The Haystack Prayer Meeting, held in Williamstown, Massachusetts, in August 1806, is viewed by many scholars as the seminal event for the development of Protestant missions in the subsequent decades and century. Missions are still supported today by American churches.

Five Williams College students gathered in a field to discuss the spiritual welfare of the people of Asia. Within four years of that gathering, some of its members established the American Board of Commissioners for Foreign Missions (ABCFM). In 1812 it sent forth its first missionaries to India. During the 19th century, it sent missionaries to China, Hawaii, and other nations in southeast Asia, establishing hospitals and schools at its mission stations. Many of its missionaries undertook translation of the Bible into native languages, and some created written languages where none had existed before. Thousands of missionaries were sent to Asia, and they taught numerous indigenous peoples.

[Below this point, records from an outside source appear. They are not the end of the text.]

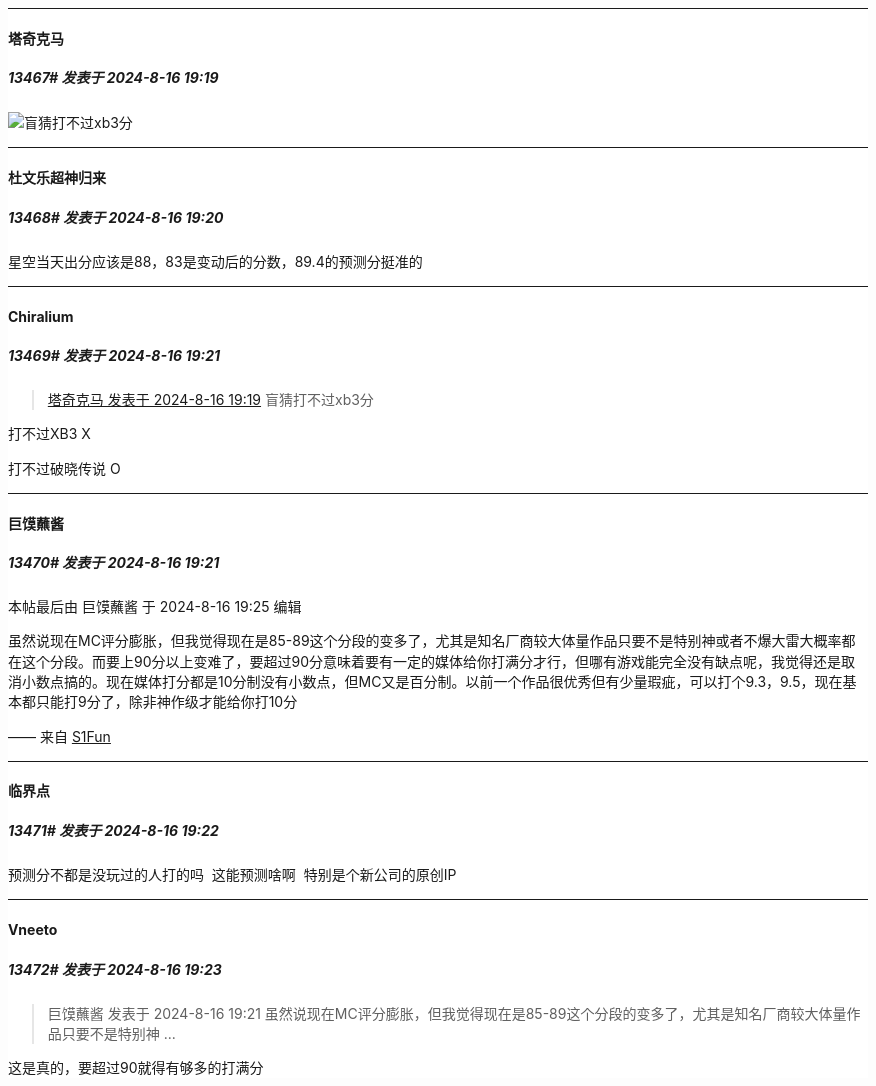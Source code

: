 *****

####  塔奇克马  
##### 13467#       发表于 2024-8-16 19:19

<img src="https://static.saraba1st.com/image/smiley/face2017/034.png" referrerpolicy="no-referrer">盲猜打不过xb3分

*****

####  杜文乐超神归来  
##### 13468#       发表于 2024-8-16 19:20

星空当天出分应该是88，83是变动后的分数，89.4的预测分挺准的


*****

####  Chiralium  
##### 13469#       发表于 2024-8-16 19:21

<blockquote><a href="httphttps://bbs.saraba1st.com/2b/forum.php?mod=redirect&amp;goto=findpost&amp;pid=65913567&amp;ptid=1955542" target="_blank">塔奇克马 发表于 2024-8-16 19:19</a>
盲猜打不过xb3分</blockquote>
打不过XB3 X

打不过破晓传说 O

*****

####  巨馍蘸酱  
##### 13470#       发表于 2024-8-16 19:21

 本帖最后由 巨馍蘸酱 于 2024-8-16 19:25 编辑 

虽然说现在MC评分膨胀，但我觉得现在是85-89这个分段的变多了，尤其是知名厂商较大体量作品只要不是特别神或者不爆大雷大概率都在这个分段。而要上90分以上变难了，要超过90分意味着要有一定的媒体给你打满分才行，但哪有游戏能完全没有缺点呢，我觉得还是取消小数点搞的。现在媒体打分都是10分制没有小数点，但MC又是百分制。以前一个作品很优秀但有少量瑕疵，可以打个9.3，9.5，现在基本都只能打9分了，除非神作级才能给你打10分

—— 来自 [S1Fun](https://s1fun.koalcat.com)

*****

####  临界点  
##### 13471#       发表于 2024-8-16 19:22

预测分不都是没玩过的人打的吗  这能预测啥啊  特别是个新公司的原创IP

*****

####  Vneeto  
##### 13472#       发表于 2024-8-16 19:23

<blockquote>巨馍蘸酱 发表于 2024-8-16 19:21
虽然说现在MC评分膨胀，但我觉得现在是85-89这个分段的变多了，尤其是知名厂商较大体量作品只要不是特别神 ...</blockquote>
这是真的，要超过90就得有够多的打满分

Mission work has continued, with evolving purpose. In 1906, the ABCFM held a centennial commemoration. Groups considered to be spiritual heirs of the HPM include Global Ministries of the United Church of Christ and Christian Church (Disciples of Christ), InterVarsity Christian Fellowship, Student Volunteer Movement-2 (SVM-2), and Luke18 Project. More celebrations were held in 2006, at bicentennial events.

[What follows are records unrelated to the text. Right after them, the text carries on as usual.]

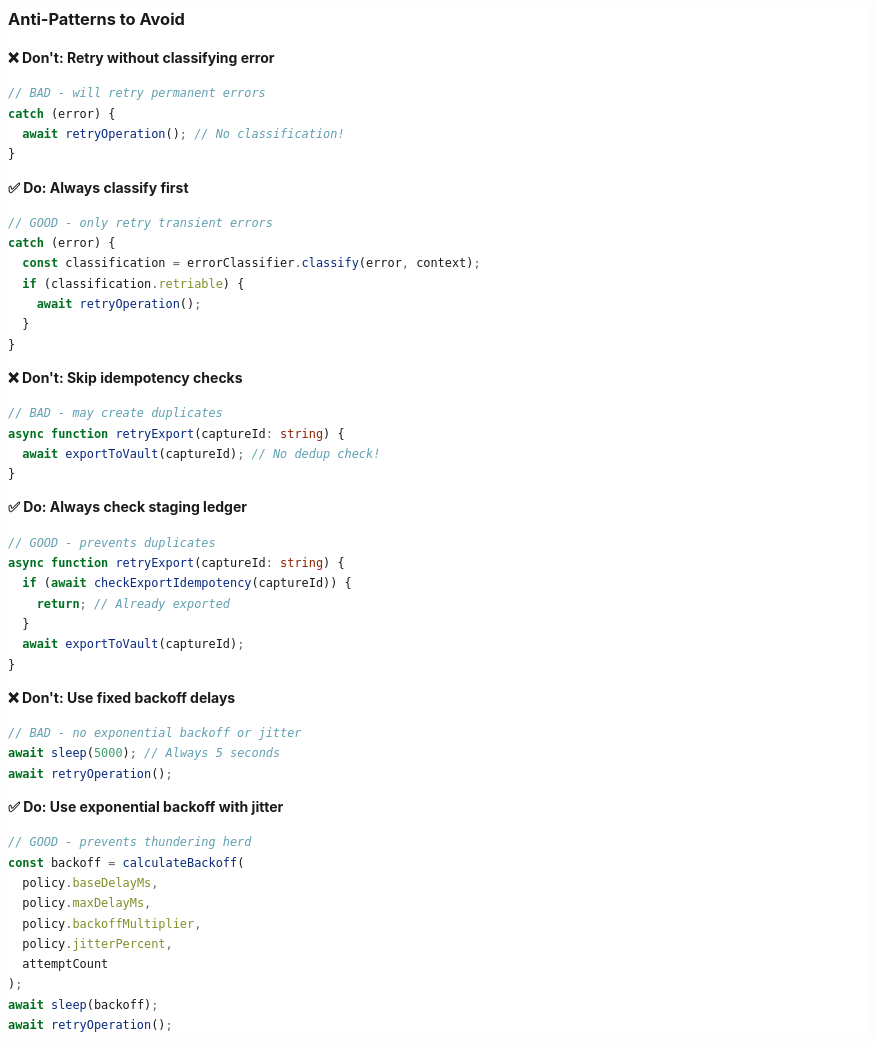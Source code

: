 ### Anti-Patterns to Avoid

**❌ Don't: Retry without classifying error**

```typescript
// BAD - will retry permanent errors
catch (error) {
  await retryOperation(); // No classification!
}
```

**✅ Do: Always classify first**

```typescript
// GOOD - only retry transient errors
catch (error) {
  const classification = errorClassifier.classify(error, context);
  if (classification.retriable) {
    await retryOperation();
  }
}
```

**❌ Don't: Skip idempotency checks**

```typescript
// BAD - may create duplicates
async function retryExport(captureId: string) {
  await exportToVault(captureId); // No dedup check!
}
```

**✅ Do: Always check staging ledger**

```typescript
// GOOD - prevents duplicates
async function retryExport(captureId: string) {
  if (await checkExportIdempotency(captureId)) {
    return; // Already exported
  }
  await exportToVault(captureId);
}
```

**❌ Don't: Use fixed backoff delays**

```typescript
// BAD - no exponential backoff or jitter
await sleep(5000); // Always 5 seconds
await retryOperation();
```

**✅ Do: Use exponential backoff with jitter**

```typescript
// GOOD - prevents thundering herd
const backoff = calculateBackoff(
  policy.baseDelayMs,
  policy.maxDelayMs,
  policy.backoffMultiplier,
  policy.jitterPercent,
  attemptCount
);
await sleep(backoff);
await retryOperation();
```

Five Williams College students met in the summer of 1806, in a grove of trees near the Hoosic River, in what was then known as Sloan's Meadow, and debated the theology of missionary service. Their meeting was interrupted by a thunderstorm and the students: Samuel John Mills, James Richards, Robert C. Robbins, Harvey Loomis, and Byram Green, took shelter under a haystack until the sky cleared. "The brevity of the shower, the strangeness of the place of refuge, and the peculiarity of their topic of prayer and conference all took hold of their imaginations and their memories."